Prospective Studies Collaboration et al. Lancet. .
Free PMC article

Abstract

Background: The main associations of body-mass index (BMI) with overall and cause-specific mortality can best be assessed by long-term prospective follow-up of large numbers of people. The Prospective Studies Collaboration aimed to investigate these associations by sharing data from many studies.

Methods: Collaborative analyses were undertaken of baseline BMI versus mortality in 57 prospective studies with 894 576 participants, mostly in western Europe and North America (61% [n=541 452] male, mean recruitment age 46 [SD 11] years, median recruitment year 1979 [IQR 1975-85], mean BMI 25 [SD 4] kg/m(2)). The analyses were adjusted for age, sex, smoking status, and study. To limit reverse causality, the first 5 years of follow-up were excluded, leaving 66 552 deaths of known cause during a mean of 8 (SD 6) further years of follow-up (mean age at death 67 [SD 10] years): 30 416 vascular; 2070 diabetic, renal or hepatic; 22 592 neoplastic; 3770 respiratory; 7704 other.

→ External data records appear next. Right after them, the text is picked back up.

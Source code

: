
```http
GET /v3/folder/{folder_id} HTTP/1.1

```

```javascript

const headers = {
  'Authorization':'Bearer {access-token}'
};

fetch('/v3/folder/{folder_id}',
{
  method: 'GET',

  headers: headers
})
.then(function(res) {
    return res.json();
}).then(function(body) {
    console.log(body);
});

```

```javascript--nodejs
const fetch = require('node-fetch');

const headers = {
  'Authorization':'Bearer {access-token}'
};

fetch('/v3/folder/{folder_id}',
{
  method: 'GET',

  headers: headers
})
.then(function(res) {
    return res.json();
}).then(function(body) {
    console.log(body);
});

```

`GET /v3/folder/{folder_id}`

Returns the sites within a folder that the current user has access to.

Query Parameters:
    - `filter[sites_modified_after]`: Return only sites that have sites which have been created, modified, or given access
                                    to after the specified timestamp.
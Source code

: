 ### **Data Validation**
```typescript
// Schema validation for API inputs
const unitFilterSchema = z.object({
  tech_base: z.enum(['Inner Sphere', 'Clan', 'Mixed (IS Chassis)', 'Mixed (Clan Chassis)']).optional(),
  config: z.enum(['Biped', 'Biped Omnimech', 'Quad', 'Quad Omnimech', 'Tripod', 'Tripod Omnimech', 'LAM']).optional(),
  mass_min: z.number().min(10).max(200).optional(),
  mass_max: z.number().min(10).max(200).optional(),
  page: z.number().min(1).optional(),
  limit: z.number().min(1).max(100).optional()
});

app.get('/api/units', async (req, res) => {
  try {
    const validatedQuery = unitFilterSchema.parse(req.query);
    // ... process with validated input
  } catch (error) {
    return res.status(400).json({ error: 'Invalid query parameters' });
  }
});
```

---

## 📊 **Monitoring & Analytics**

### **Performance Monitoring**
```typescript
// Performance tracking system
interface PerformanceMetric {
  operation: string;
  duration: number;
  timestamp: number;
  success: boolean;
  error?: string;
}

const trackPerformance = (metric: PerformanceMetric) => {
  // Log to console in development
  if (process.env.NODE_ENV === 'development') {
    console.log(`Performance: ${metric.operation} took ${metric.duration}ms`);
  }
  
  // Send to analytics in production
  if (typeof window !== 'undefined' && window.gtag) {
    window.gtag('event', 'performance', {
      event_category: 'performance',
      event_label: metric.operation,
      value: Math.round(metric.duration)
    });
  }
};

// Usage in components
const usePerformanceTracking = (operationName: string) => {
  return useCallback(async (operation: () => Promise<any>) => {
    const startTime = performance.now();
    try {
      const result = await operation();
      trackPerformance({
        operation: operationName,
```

Findings: In both sexes, mortality was lowest at about 22.5-25 kg/m(2). Above this range, positive associations were recorded for several specific causes and inverse associations for none, the absolute excess risks for higher BMI and smoking were roughly additive, and each 5 kg/m(2) higher BMI was on average associated with about 30% higher overall mortality (hazard ratio per 5 kg/m(2) [HR] 1.29 [95% CI 1.27-1.32]): 40% for vascular mortality (HR 1.41 [1.37-1.45]); 60-120% for diabetic, renal, and hepatic mortality (HRs 2.16 [1.89-2.46], 1.59 [1.27-1.99], and 1.82 [1.59-2.09], respectively); 10% for neoplastic mortality (HR 1.10 [1.06-1.15]); and 20% for respiratory and for all other mortality (HRs 1.20 [1.07-1.34] and 1.20 [1.16-1.25], respectively). Below the range 22.5-25 kg/m(2), BMI was associated inversely with overall mortality, mainly because of strong inverse associations with respiratory disease and lung cancer. These inverse associations were much stronger for smokers than for non-smokers, despite cigarette consumption per smoker varying little with BMI.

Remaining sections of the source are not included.